Bariatric surgery procedures rose much more gradually from just under 20,000 procedures in 2018 to almost 43,000 in 2023, before dropping for the first time in 2024 and 2025 to under 40,000. Meanwhile, the share of people receiving no treatment for obesity remained between 90% to 95%. Only patients with severe obesity and no diabetes were included in the study, which extracted 2018-2025 data from the Epic Cosmos database.

In the study, bariatric surgery utilisation rates rose gradually from 0.03% in 2018 to 0.24% in 2023 and then dropped to roughly 0.21% in 2024 and 2025, the sharpest decline since the introduction of the new GLP-1 agonists. In contrast, GLP-1 use increased from 0.03% to 5.3% in the span of seven years.
“Undertreatment of obesity in the U.S. is well-known, but seeing the magnitude in this database is striking – tens of millions untreated despite multiple effective therapies,” said study co-author, Dr Ruth Laverde, UC San Diego School of Medicine.

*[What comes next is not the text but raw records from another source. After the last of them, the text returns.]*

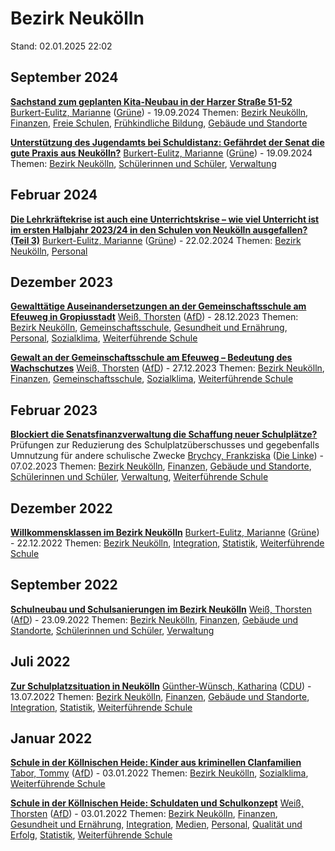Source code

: # Bezirk Neukölln

Stand: 02.01.2025 22:02

## September 2024
**[Sachstand zum geplanten Kita-Neubau in der Harzer Straße 51-52](https://pardok.parlament-berlin.de/starweb/adis/citat/VT/19/SchrAnfr/S19-20272.pdf)**
[Burkert-Eulitz, Marianne](autor_burkert-eulitz_marianne_gruene.md) ([Grüne](fraktion_gruene.md)) - 19.09.2024
Themen: [Bezirk Neukölln](bezirk_neukoelln.md), [Finanzen](thema_finanzen.md), [Freie Schulen](thema_freie_schulen.md), [Frühkindliche Bildung](thema_fruehkindliche_bildung.md), [Gebäude und Standorte](thema_gebaeude_und_standorte.md)

**[Unterstützung des Jugendamts bei Schuldistanz: Gefährdet der Senat die gute Praxis aus Neukölln?](https://pardok.parlament-berlin.de/starweb/adis/citat/VT/19/SchrAnfr/S19-20205.pdf)**
[Burkert-Eulitz, Marianne](autor_burkert-eulitz_marianne_gruene.md) ([Grüne](fraktion_gruene.md)) - 19.09.2024
Themen: [Bezirk Neukölln](bezirk_neukoelln.md), [Schülerinnen und Schüler](thema_schuelerinnen_und_schueler.md), [Verwaltung](thema_verwaltung.md)

## Februar 2024
**[Die Lehrkräftekrise ist auch eine Unterrichtskrise – wie viel Unterricht ist im ersten Halbjahr 2023/24 in den Schulen von Neukölln ausgefallen? (Teil 3)](https://pardok.parlament-berlin.de/starweb/adis/citat/VT/19/SchrAnfr/S19-18234.pdf)**
[Burkert-Eulitz, Marianne](autor_burkert-eulitz_marianne_gruene.md) ([Grüne](fraktion_gruene.md)) - 22.02.2024
Themen: [Bezirk Neukölln](bezirk_neukoelln.md), [Personal](thema_personal.md)

## Dezember 2023
**[Gewalttätige Auseinandersetzungen an der Gemeinschaftsschule am Efeuweg in Gropiusstadt](https://pardok.parlament-berlin.de/starweb/adis/citat/VT/19/SchrAnfr/S19-17602.pdf)**
[Weiß, Thorsten](autor_weiss_thorsten_afd.md) ([AfD](fraktion_afd.md)) - 28.12.2023
Themen: [Bezirk Neukölln](bezirk_neukoelln.md), [Gemeinschaftsschule](thema_gemeinschaftsschule.md), [Gesundheit und Ernährung](thema_gesundheit_und_ernaehrung.md), [Personal](thema_personal.md), [Sozialklima](thema_sozialklima.md), [Weiterführende Schule](thema_weiterfuehrende_schule.md)

**[Gewalt an der Gemeinschaftsschule am Efeuweg – Bedeutung des Wachschutzes](https://pardok.parlament-berlin.de/starweb/adis/citat/VT/19/SchrAnfr/S19-17601.pdf)**
[Weiß, Thorsten](autor_weiss_thorsten_afd.md) ([AfD](fraktion_afd.md)) - 27.12.2023
Themen: [Bezirk Neukölln](bezirk_neukoelln.md), [Finanzen](thema_finanzen.md), [Gemeinschaftsschule](thema_gemeinschaftsschule.md), [Sozialklima](thema_sozialklima.md), [Weiterführende Schule](thema_weiterfuehrende_schule.md)

## Februar 2023
**[Blockiert die Senatsfinanzverwaltung die Schaffung neuer Schulplätze?](https://pardok.parlament-berlin.de/starweb/adis/citat/VT/19/SchrAnfr/S19-14658.pdf)**
Prüfungen zur Reduzierung des Schulplatzüberschusses und gegebenfalls Umnutzung für andere schulische Zwecke
[Brychcy, Frankziska](autor_brychcy_frankziska_die_linke.md) ([Die Linke](fraktion_die_linke.md)) - 07.02.2023
Themen: [Bezirk Neukölln](bezirk_neukoelln.md), [Finanzen](thema_finanzen.md), [Gebäude und Standorte](thema_gebaeude_und_standorte.md), [Schülerinnen und Schüler](thema_schuelerinnen_und_schueler.md), [Verwaltung](thema_verwaltung.md), [Weiterführende Schule](thema_weiterfuehrende_schule.md)

## Dezember 2022
**[Willkommensklassen im Bezirk Neukölln](https://pardok.parlament-berlin.de/starweb/adis/citat/VT/19/SchrAnfr/S19-14256.pdf)**
[Burkert-Eulitz, Marianne](autor_burkert-eulitz_marianne_gruene.md) ([Grüne](fraktion_gruene.md)) - 22.12.2022
Themen: [Bezirk Neukölln](bezirk_neukoelln.md), [Integration](thema_integration.md), [Statistik](thema_statistik.md), [Weiterführende Schule](thema_weiterfuehrende_schule.md)

## September 2022
**[Schulneubau und Schulsanierungen im Bezirk Neukölln](https://pardok.parlament-berlin.de/starweb/adis/citat/VT/19/SchrAnfr/S19-13119.pdf)**
[Weiß, Thorsten](autor_weiss_thorsten_afd.md) ([AfD](fraktion_afd.md)) - 23.09.2022
Themen: [Bezirk Neukölln](bezirk_neukoelln.md), [Finanzen](thema_finanzen.md), [Gebäude und Standorte](thema_gebaeude_und_standorte.md), [Schülerinnen und Schüler](thema_schuelerinnen_und_schueler.md), [Verwaltung](thema_verwaltung.md)

## Juli 2022
**[Zur Schulplatzsituation in Neukölln](https://pardok.parlament-berlin.de/starweb/adis/citat/VT/19/SchrAnfr/S19-12370.pdf)**
[Günther-Wünsch, Katharina](autor_guenther-wuensch_katharina_cdu.md) ([CDU](fraktion_cdu.md)) - 13.07.2022
Themen: [Bezirk Neukölln](bezirk_neukoelln.md), [Finanzen](thema_finanzen.md), [Gebäude und Standorte](thema_gebaeude_und_standorte.md), [Integration](thema_integration.md), [Statistik](thema_statistik.md), [Weiterführende Schule](thema_weiterfuehrende_schule.md)

## Januar 2022
**[Schule in der Köllnischen Heide: Kinder aus kriminellen Clanfamilien](https://pardok.parlament-berlin.de/starweb/adis/citat/VT/19/SchrAnfr/S19-10431.pdf)**
[Tabor, Tommy](autor_tabor_tommy_afd.md) ([AfD](fraktion_afd.md)) - 03.01.2022
Themen: [Bezirk Neukölln](bezirk_neukoelln.md), [Sozialklima](thema_sozialklima.md), [Weiterführende Schule](thema_weiterfuehrende_schule.md)

**[Schule in der Köllnischen Heide: Schuldaten und Schulkonzept](https://pardok.parlament-berlin.de/starweb/adis/citat/VT/19/SchrAnfr/S19-10430.pdf)**
[Weiß, Thorsten](autor_weiss_thorsten_afd.md) ([AfD](fraktion_afd.md)) - 03.01.2022
Themen: [Bezirk Neukölln](bezirk_neukoelln.md), [Finanzen](thema_finanzen.md), [Gesundheit und Ernährung](thema_gesundheit_und_ernaehrung.md), [Integration](thema_integration.md), [Medien](thema_medien.md), [Personal](thema_personal.md), [Qualität und Erfolg](thema_qualitaet_und_erfolg.md), [Statistik](thema_statistik.md), [Weiterführende Schule](thema_weiterfuehrende_schule.md)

“While it’s encouraging to see more patients accessing GLP-1s and concerning that less are opting for surgery, this study exposes an even bigger issue – most people with severe obesity remain untreated,” said Dr Richard M Peterson, President, ASMBS and Professor of Surgery at UT Health San Antonio in Texas, who was not involved in the study. “Barriers including insurance coverage, access to care, affordability and stigma are likely driving the gap, which can only be closed by exposing patients to the entire continuum of obesity treatment.”